──────── Material provided ────────

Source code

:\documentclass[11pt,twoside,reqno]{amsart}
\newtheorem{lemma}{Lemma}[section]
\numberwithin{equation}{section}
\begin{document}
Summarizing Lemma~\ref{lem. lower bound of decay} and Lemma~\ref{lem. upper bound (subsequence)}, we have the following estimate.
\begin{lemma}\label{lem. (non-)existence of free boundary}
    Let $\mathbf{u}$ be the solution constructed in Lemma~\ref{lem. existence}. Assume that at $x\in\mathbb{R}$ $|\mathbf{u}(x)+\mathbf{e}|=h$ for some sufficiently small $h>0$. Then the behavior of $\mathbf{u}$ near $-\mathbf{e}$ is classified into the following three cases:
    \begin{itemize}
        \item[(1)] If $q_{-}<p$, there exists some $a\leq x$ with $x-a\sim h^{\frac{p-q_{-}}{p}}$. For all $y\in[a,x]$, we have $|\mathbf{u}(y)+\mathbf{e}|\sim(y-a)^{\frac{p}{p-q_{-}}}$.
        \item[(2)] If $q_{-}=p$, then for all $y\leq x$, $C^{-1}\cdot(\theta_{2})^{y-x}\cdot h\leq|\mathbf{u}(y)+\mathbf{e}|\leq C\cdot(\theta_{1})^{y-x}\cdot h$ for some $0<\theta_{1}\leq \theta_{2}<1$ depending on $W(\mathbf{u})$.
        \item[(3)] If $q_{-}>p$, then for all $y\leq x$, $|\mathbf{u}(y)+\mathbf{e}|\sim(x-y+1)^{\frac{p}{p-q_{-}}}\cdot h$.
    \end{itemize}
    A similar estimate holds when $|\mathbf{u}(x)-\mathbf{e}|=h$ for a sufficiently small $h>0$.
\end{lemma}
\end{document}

────────
──────── Material provided ────────

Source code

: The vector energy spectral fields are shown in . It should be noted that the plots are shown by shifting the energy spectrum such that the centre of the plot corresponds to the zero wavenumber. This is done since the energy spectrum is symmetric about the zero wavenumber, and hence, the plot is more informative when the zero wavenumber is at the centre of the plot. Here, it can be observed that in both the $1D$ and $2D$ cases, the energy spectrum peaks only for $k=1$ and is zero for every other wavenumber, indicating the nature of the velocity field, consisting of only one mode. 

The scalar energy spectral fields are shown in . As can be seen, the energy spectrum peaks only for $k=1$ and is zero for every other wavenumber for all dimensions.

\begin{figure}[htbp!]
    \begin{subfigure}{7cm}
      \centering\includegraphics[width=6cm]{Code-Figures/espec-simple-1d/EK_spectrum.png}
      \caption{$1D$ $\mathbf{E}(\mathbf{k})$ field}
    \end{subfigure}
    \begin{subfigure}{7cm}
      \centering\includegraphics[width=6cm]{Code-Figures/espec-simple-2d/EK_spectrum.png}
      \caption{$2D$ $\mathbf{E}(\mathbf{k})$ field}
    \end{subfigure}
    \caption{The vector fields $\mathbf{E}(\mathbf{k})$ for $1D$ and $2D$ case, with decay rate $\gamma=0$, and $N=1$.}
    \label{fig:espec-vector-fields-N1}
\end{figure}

────────

Exercise
Take every line from the data above that holds "espec" and copy it out.

Exercise output
      \centering\includegraphics[width=6cm]{Code-Figures/espec-simple-1d/EK_spectrum.png}
      \centering\includegraphics[width=6cm]{Code-Figures/espec-simple-2d/EK_spectrum.png}
    \label{fig:espec-vector-fields-N1}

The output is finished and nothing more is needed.